Apply security patches automatically

How you can apply security patches automatically.

In some circumstances you may want to use the Windows Scheduler to automatically apply security patches to a given machine -- for instance, if you want to roll out patches across your organization via scheduler on a specific day. If a patch breaks functionality with a particular program, for instance, and you want to give people a certain amount of notice before making the change globally, this is a good way to do that.

  1. To apply security patches through the Scheduler, you first have to convert them into a .MSI or Windows Installer package.
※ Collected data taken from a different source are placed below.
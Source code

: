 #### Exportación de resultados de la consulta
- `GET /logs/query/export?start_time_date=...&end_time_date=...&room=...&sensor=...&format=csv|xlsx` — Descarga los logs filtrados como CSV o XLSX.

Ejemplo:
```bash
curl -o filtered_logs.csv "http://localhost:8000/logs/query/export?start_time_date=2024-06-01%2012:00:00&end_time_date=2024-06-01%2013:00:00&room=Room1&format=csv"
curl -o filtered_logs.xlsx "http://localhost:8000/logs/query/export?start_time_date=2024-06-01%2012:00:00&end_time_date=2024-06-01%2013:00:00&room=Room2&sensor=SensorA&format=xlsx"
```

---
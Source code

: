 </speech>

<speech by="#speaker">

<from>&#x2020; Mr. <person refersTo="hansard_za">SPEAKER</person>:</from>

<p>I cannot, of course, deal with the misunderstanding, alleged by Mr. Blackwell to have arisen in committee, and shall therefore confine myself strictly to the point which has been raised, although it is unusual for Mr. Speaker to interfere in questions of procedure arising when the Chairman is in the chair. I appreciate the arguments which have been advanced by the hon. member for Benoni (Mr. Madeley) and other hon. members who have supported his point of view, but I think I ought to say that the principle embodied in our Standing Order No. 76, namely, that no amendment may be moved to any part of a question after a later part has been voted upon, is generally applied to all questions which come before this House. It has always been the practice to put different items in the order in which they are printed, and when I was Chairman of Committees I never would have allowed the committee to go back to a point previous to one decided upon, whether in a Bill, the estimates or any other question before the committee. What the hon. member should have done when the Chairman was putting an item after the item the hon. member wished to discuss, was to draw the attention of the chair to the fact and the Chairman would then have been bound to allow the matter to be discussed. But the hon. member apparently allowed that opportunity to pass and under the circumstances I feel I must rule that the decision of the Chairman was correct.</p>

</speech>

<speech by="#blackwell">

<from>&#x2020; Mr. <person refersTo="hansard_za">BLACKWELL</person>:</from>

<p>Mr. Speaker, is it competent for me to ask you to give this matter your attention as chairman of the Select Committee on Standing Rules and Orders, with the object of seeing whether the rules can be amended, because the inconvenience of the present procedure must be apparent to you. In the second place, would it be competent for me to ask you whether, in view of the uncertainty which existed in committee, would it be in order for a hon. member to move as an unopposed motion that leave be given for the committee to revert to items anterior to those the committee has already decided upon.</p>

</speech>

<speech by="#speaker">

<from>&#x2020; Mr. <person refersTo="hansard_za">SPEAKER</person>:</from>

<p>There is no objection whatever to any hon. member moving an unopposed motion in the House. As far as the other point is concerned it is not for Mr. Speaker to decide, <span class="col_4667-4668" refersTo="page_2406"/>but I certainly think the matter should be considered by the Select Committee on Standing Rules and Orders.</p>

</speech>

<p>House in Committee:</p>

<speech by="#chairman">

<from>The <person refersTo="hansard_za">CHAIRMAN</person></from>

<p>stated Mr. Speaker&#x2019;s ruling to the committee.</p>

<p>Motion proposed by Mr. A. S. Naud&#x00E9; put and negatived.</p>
The tool for creating .MSI packages from .EXE files is called Veritas Discover, and is included in the Windows 2000 installation CD-ROM in the directory VALUEADD3rd PartyMGMTWINSTLE. Look for an .MSI file named SWIADMLE.MSI and execute it. Once you do so, a new Programs menu entry will appear: Veritas Software | Veritas Discover.

  2. Run the program and then specify a location to build the .MSI file (which can be the desktop, for easy access, or another folder of your choosing). You'll also need to specify a location to store Windows Installer's temp files during this process, and an arbitrary name for this .MSI package.

  3. First, the Veritas Discover program creates an image of the computer's current state. This may take a while, and it will usually consume the entire machine's CPU, so don't plan on doing any work with that machine for a bit.

  4. Once it's built the image, point the Veritas Discover program at the .EXE with the patch. The patch will run. If it prompts you to reboot your computer, do not do this. Select "Reboot Later" or whatever the relevant option is.

  5. Run Veritas Discover again and select the option "Perform the 'After' snapshot now." Another system image will be built, and the difference between those two images will be used to create the .MSI file.

  6. Add a new scheduled task that runs the .MSI file at the appropriate time. Note that you will need to run the package as another user -- either the system administrator or the local-machine administrator, depending on whether or not you're running this on one or many machines.